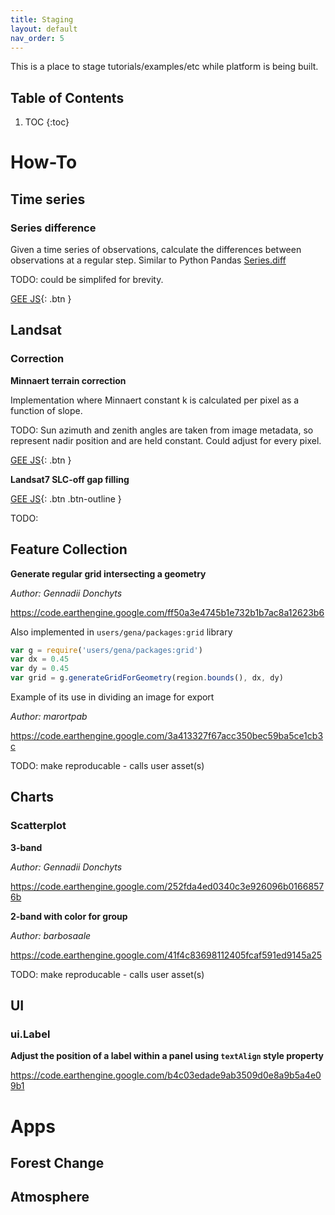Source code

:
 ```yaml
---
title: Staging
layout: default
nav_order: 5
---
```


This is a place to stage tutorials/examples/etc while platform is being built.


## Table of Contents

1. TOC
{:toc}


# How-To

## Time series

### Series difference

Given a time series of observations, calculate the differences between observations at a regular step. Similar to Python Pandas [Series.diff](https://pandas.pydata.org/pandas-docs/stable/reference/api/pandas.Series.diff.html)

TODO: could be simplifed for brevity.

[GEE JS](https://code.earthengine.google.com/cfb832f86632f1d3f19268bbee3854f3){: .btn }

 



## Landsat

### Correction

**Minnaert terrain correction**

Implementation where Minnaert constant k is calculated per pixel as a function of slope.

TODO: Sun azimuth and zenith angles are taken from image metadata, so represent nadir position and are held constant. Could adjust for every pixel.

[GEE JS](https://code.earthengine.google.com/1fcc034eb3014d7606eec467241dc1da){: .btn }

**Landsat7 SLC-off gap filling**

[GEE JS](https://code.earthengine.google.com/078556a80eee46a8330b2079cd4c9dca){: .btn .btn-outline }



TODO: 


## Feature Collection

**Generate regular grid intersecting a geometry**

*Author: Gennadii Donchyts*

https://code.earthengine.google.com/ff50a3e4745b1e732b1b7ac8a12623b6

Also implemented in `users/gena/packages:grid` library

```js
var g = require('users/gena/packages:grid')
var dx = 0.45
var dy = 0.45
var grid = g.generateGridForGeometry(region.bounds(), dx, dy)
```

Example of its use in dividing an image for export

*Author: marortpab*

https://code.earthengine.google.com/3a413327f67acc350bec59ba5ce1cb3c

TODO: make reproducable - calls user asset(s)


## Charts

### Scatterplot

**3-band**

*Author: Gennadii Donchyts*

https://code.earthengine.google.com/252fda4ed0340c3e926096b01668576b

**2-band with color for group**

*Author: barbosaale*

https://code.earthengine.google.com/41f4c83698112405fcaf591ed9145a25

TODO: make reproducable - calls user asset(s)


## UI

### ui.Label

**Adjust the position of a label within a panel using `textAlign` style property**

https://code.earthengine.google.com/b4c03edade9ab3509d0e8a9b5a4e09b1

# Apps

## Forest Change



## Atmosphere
+++++
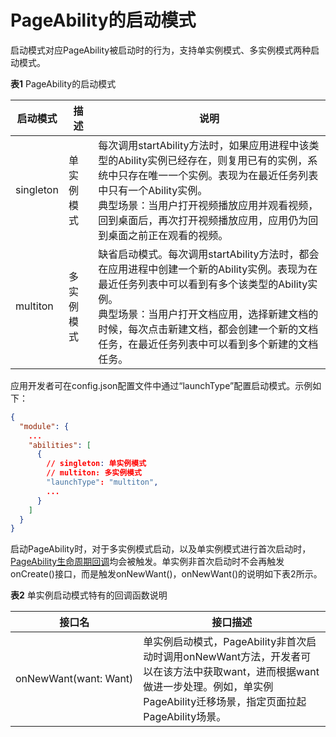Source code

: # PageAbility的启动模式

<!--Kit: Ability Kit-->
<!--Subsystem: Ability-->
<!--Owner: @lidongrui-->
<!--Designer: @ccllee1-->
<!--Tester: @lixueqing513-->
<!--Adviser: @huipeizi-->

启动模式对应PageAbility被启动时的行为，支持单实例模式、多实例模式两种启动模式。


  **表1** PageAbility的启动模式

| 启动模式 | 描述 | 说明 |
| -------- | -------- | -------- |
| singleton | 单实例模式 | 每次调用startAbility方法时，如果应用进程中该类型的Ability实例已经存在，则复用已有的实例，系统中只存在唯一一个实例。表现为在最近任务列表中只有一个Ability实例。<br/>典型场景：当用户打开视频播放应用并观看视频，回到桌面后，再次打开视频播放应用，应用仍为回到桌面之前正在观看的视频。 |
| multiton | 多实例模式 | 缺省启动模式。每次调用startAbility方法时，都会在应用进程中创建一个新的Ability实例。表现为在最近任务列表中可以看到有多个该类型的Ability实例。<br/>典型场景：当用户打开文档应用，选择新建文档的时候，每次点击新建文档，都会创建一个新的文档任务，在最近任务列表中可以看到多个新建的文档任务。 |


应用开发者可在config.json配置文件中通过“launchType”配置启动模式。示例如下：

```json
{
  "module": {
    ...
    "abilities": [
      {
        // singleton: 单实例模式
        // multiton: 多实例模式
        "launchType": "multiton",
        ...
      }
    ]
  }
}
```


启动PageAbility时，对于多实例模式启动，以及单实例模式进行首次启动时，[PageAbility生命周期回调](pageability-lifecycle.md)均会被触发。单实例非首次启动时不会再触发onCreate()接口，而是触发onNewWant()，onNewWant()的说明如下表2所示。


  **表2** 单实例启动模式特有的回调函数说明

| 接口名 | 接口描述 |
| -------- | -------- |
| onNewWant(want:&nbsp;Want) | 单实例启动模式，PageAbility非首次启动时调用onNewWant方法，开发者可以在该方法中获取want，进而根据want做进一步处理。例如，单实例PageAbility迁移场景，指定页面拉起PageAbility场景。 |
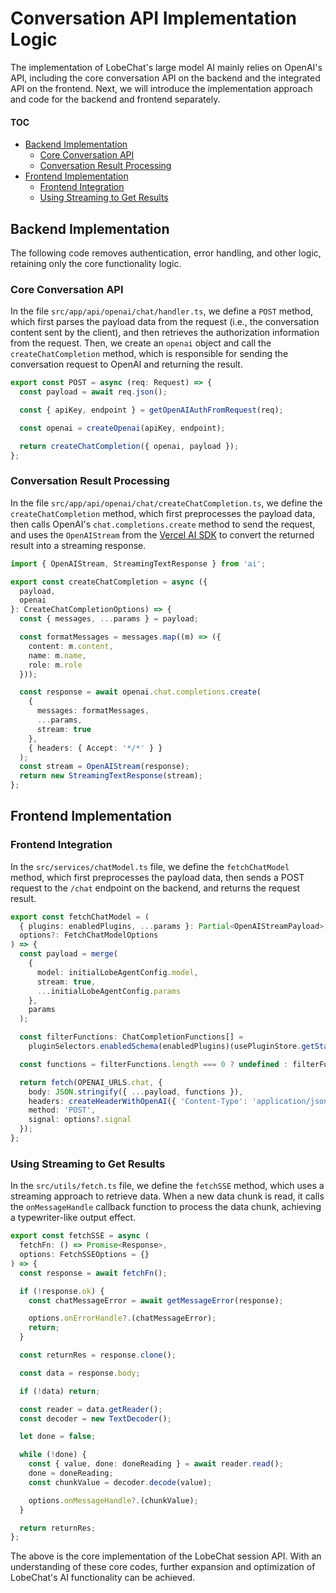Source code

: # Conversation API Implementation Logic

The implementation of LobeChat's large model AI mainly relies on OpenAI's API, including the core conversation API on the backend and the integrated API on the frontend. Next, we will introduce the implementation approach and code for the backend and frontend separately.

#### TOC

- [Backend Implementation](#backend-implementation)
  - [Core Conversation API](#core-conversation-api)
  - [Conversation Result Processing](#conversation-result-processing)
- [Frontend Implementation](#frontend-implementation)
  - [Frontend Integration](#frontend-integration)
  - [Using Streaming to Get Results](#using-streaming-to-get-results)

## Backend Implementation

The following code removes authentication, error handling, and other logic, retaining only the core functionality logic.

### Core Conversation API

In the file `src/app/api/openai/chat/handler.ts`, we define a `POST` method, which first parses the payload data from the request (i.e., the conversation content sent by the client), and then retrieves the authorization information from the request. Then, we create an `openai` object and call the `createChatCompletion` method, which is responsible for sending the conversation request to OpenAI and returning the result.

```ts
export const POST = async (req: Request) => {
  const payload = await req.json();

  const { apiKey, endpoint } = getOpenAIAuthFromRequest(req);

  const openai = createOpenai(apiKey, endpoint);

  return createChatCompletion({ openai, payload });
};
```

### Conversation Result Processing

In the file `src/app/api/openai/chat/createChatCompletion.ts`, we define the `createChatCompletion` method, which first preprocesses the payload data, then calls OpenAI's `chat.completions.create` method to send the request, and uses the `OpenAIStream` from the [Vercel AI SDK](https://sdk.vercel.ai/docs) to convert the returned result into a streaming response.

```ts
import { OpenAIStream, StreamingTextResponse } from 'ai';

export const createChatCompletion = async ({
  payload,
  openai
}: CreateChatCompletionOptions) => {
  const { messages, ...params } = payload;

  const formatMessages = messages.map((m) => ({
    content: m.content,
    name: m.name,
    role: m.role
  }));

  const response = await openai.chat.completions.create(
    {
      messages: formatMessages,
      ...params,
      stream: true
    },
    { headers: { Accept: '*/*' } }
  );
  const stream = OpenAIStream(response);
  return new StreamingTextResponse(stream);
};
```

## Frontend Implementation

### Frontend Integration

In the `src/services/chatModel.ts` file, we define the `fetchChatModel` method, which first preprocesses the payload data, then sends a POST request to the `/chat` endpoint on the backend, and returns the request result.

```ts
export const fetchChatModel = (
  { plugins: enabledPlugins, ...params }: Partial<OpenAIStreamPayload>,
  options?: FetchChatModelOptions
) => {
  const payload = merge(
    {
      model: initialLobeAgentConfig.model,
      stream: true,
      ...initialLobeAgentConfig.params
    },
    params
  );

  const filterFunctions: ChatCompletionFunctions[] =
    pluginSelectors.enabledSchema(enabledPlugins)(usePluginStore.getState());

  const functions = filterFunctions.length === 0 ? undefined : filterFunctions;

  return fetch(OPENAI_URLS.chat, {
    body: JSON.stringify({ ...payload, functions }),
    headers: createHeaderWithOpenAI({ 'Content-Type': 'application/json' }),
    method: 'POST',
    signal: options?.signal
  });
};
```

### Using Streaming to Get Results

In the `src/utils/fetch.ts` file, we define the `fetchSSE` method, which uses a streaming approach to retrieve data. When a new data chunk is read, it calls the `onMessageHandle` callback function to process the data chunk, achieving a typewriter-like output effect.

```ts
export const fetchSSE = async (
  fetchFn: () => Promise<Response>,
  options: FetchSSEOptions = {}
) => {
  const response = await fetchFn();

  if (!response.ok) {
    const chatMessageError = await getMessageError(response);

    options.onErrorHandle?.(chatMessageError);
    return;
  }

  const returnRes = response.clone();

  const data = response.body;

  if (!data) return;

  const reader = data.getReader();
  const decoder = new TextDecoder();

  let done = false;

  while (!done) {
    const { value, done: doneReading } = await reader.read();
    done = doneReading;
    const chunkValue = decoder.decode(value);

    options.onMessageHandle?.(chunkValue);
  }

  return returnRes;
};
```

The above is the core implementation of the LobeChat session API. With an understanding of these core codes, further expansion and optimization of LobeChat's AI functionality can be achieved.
+++++
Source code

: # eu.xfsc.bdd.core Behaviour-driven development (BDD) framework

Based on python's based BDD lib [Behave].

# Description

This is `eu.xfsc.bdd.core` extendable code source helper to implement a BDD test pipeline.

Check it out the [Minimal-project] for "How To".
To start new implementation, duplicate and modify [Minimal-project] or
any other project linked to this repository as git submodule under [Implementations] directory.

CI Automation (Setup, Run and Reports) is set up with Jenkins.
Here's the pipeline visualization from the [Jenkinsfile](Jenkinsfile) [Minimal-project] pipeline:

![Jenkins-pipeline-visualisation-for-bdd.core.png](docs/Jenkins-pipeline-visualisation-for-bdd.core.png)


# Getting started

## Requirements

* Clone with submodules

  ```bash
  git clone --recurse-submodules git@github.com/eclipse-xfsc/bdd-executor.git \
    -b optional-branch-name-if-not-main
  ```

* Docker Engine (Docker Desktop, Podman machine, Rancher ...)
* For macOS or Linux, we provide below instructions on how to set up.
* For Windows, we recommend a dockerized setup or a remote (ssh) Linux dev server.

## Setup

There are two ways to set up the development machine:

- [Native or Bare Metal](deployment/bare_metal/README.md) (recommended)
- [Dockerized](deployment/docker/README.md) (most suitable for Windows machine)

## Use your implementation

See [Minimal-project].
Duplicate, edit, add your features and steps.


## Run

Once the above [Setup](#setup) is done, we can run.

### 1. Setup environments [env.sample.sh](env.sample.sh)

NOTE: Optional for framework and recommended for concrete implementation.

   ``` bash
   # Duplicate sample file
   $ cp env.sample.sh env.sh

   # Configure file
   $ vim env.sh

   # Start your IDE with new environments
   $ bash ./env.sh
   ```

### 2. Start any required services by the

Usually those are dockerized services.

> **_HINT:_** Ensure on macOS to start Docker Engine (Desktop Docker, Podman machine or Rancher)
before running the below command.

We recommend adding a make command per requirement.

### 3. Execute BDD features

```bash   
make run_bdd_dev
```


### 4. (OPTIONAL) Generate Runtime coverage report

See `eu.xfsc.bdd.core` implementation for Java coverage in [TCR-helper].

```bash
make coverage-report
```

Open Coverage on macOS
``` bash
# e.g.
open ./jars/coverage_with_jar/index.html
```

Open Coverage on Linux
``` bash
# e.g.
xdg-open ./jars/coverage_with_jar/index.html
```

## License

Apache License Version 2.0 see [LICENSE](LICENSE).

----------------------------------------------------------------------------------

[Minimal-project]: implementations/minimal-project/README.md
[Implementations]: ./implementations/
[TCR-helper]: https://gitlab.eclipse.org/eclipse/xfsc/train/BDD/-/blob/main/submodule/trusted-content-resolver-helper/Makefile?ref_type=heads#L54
+++++
**The task**
Return a word-for-word copy of the lines above from the one holding "## Backend Implementation" through the one holding "### Core Conversation API", with both of them included and nothing besides.

**Written reply**
## Backend Implementation

The following code removes authentication, error handling, and other logic, retaining only the core functionality logic.

### Core Conversation API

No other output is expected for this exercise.